=== PROBLEM ===
Go line by line through the entries below and count those containing the string "book"; give only the count.
═══ DATA TO EXAMINE ═══
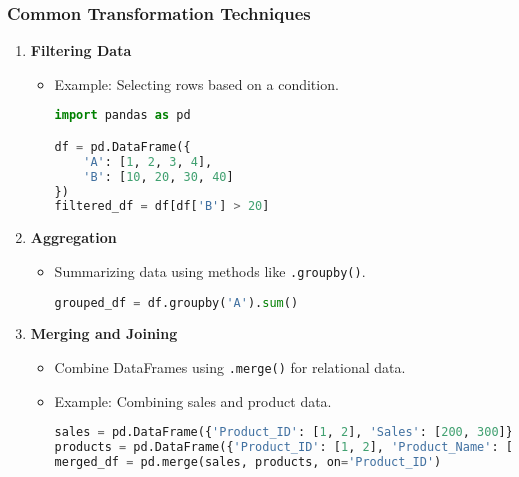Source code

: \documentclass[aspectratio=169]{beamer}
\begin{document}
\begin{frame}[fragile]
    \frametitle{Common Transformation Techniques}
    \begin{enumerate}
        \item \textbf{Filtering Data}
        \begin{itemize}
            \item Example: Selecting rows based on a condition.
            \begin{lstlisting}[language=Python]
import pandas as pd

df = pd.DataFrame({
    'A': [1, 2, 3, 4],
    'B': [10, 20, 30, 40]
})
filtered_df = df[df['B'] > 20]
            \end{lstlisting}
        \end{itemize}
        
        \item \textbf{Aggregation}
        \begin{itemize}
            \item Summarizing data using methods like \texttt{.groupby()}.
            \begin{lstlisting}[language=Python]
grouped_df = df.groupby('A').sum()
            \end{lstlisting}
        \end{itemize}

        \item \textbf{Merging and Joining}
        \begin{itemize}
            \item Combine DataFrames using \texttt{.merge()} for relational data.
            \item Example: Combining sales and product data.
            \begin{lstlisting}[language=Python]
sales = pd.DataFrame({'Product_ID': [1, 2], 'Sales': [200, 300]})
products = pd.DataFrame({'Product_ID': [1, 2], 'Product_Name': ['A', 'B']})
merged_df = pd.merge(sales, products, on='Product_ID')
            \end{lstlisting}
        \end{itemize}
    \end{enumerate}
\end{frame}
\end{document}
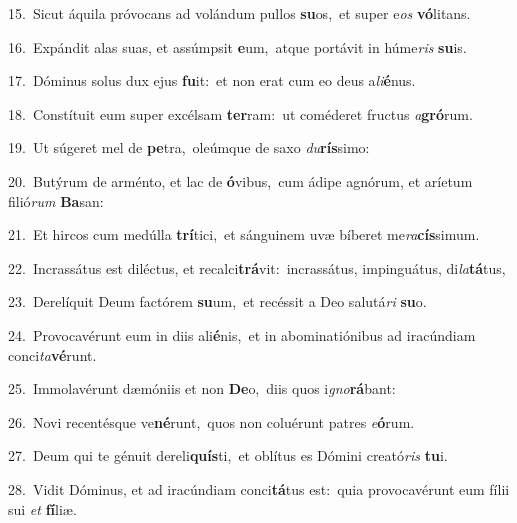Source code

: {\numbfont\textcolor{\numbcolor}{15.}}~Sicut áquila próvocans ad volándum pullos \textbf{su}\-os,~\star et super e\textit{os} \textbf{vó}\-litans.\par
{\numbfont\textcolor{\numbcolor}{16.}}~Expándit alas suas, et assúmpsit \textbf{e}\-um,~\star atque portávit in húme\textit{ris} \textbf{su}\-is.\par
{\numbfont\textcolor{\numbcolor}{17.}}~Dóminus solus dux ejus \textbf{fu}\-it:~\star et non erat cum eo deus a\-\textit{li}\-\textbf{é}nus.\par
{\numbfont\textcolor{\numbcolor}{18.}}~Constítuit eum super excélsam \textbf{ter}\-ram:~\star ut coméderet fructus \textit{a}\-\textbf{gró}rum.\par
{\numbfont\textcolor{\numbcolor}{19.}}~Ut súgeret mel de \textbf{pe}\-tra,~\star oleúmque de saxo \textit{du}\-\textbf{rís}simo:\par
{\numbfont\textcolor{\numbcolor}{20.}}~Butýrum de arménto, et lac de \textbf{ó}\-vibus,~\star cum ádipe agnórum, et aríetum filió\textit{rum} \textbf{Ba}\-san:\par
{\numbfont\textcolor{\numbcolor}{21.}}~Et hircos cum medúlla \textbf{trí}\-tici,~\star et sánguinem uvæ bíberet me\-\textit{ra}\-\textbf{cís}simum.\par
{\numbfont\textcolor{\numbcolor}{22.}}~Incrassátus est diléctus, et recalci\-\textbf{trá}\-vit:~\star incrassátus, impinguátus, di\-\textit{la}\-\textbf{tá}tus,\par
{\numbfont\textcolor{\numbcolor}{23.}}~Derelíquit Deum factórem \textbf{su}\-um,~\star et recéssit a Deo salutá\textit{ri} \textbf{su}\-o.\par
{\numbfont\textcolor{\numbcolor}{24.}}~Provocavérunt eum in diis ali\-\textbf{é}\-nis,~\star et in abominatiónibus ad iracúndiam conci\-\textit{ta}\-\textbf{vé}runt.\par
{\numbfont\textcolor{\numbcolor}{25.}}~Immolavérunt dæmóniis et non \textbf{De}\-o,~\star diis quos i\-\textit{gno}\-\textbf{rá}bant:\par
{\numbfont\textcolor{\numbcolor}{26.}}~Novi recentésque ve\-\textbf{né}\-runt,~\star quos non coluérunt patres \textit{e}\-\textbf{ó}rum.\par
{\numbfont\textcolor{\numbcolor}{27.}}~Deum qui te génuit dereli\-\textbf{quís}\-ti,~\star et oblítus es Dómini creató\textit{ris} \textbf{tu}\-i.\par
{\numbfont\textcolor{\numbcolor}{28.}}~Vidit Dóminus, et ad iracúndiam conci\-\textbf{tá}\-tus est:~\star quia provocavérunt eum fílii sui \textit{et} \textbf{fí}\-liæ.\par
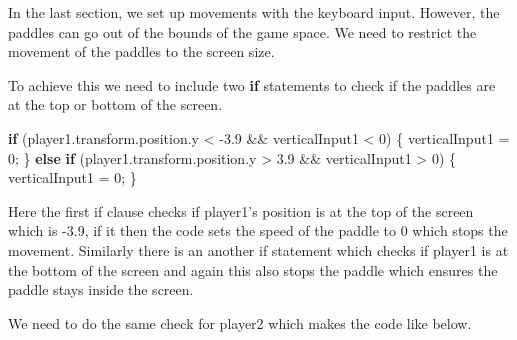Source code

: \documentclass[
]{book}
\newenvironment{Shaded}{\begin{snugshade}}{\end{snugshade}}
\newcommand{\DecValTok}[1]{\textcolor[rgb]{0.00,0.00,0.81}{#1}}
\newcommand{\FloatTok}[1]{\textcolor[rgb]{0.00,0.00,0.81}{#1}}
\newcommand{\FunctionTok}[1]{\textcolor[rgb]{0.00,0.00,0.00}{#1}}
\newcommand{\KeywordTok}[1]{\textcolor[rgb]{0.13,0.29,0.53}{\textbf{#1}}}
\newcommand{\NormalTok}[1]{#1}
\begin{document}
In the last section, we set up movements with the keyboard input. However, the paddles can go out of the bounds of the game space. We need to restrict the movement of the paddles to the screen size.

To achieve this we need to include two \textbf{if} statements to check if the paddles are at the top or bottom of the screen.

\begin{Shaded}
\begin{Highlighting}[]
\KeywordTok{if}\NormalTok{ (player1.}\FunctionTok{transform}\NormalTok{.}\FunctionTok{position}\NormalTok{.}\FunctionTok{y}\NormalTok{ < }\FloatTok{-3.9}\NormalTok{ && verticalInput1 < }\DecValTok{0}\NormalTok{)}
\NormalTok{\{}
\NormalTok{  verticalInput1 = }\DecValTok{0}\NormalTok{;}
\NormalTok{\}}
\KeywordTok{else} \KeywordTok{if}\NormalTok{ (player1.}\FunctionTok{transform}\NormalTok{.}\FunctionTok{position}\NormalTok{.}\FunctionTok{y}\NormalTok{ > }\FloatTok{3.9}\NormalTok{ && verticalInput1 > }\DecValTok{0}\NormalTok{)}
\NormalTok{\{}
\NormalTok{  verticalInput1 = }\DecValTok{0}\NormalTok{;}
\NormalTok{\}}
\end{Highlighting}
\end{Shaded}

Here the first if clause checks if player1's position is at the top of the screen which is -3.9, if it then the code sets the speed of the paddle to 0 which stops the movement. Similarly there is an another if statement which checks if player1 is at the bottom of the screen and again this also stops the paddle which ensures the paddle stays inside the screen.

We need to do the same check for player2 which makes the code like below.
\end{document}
═══
═══ DATA TO EXAMINE ═══
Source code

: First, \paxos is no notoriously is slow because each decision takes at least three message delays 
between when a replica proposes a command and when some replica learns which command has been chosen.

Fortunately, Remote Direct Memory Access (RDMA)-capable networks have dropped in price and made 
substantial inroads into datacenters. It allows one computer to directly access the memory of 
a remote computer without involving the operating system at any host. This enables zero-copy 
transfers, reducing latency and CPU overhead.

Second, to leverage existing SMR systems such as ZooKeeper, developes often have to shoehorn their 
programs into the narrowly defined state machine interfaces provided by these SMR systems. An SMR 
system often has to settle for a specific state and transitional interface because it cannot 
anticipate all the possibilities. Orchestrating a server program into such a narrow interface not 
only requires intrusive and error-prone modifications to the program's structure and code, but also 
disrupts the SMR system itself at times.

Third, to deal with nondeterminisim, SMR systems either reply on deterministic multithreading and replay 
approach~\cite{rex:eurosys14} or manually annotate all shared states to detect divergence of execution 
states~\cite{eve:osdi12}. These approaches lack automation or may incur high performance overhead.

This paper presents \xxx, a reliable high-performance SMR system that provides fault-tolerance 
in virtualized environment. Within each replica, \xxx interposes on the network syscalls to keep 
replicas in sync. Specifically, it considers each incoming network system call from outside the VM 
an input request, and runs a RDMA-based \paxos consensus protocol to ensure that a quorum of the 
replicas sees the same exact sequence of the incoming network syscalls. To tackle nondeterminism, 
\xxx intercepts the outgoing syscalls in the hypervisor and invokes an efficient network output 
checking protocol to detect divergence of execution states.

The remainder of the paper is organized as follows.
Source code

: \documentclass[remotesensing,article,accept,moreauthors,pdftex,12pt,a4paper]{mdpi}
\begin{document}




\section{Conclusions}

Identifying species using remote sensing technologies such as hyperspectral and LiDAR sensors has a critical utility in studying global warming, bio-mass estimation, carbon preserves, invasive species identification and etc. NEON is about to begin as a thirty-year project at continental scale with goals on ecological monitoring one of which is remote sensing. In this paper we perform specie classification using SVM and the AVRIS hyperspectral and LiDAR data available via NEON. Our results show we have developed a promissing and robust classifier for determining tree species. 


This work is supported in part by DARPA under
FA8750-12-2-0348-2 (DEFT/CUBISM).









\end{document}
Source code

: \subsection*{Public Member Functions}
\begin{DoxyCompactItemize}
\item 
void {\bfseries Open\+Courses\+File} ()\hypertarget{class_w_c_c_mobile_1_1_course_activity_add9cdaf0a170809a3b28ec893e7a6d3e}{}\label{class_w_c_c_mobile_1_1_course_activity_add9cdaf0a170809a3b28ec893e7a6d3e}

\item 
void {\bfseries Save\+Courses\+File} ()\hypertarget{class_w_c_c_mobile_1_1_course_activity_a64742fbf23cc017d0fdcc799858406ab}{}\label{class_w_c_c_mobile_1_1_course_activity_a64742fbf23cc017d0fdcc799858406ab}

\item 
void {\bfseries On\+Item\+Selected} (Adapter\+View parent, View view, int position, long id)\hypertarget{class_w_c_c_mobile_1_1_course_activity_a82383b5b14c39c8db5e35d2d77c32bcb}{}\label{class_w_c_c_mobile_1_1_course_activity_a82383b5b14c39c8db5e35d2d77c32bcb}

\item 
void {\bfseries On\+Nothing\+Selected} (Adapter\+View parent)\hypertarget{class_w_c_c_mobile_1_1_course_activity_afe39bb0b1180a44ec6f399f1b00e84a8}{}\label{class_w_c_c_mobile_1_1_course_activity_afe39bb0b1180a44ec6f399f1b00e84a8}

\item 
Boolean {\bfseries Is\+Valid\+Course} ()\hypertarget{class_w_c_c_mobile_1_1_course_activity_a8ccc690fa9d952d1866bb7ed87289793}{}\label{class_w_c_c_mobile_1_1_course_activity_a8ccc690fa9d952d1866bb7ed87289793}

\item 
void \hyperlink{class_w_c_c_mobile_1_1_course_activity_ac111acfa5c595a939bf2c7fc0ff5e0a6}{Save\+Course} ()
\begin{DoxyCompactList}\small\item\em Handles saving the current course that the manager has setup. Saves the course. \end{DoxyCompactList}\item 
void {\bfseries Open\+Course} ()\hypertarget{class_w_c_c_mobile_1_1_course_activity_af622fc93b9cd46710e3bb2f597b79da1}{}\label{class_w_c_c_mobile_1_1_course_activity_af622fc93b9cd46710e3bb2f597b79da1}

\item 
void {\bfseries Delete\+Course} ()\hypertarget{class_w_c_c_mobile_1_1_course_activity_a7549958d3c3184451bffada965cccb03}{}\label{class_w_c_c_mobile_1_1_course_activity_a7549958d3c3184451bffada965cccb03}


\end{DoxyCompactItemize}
═══
═══ DATA TO EXAMINE ═══
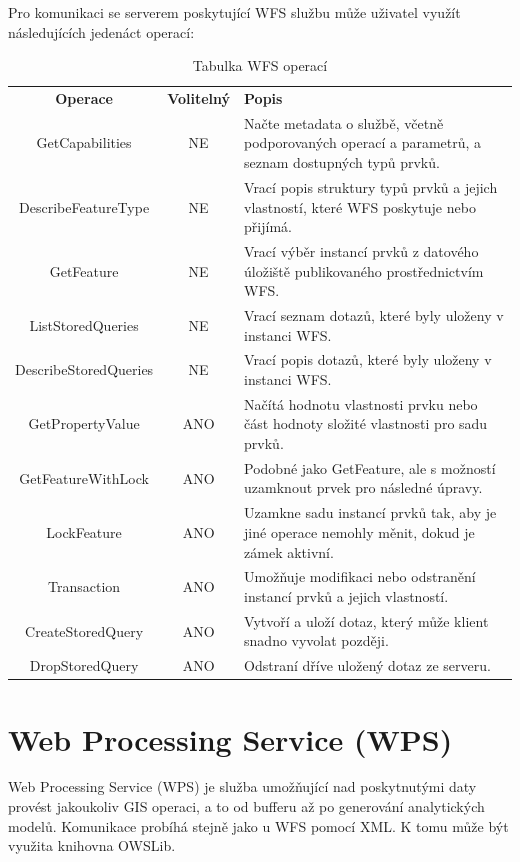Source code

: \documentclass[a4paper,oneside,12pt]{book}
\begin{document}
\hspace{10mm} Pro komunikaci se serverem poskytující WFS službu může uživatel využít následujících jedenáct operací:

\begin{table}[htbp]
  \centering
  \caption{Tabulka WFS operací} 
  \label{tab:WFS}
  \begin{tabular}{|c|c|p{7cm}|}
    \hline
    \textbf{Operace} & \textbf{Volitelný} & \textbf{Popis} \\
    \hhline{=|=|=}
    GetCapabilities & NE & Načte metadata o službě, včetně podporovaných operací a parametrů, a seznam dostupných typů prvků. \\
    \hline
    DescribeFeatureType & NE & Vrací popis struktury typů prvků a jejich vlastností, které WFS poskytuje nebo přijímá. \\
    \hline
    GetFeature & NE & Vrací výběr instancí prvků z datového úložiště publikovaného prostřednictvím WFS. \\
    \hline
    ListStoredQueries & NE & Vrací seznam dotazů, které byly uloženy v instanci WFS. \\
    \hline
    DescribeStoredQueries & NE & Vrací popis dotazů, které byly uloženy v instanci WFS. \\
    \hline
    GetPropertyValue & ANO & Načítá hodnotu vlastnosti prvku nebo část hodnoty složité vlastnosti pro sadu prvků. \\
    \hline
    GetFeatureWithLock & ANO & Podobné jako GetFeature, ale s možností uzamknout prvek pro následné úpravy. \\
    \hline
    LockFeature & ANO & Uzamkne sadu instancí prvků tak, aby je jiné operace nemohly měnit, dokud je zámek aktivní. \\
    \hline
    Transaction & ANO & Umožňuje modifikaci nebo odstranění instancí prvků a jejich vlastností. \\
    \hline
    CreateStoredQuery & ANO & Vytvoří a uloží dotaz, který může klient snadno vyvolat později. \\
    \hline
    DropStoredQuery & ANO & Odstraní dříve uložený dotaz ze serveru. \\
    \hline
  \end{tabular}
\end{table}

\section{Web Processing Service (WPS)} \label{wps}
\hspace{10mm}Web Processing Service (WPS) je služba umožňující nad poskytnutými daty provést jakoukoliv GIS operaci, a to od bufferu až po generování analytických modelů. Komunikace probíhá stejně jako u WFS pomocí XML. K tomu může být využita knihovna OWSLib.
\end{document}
═══
=== ANSWER SECTION ===
2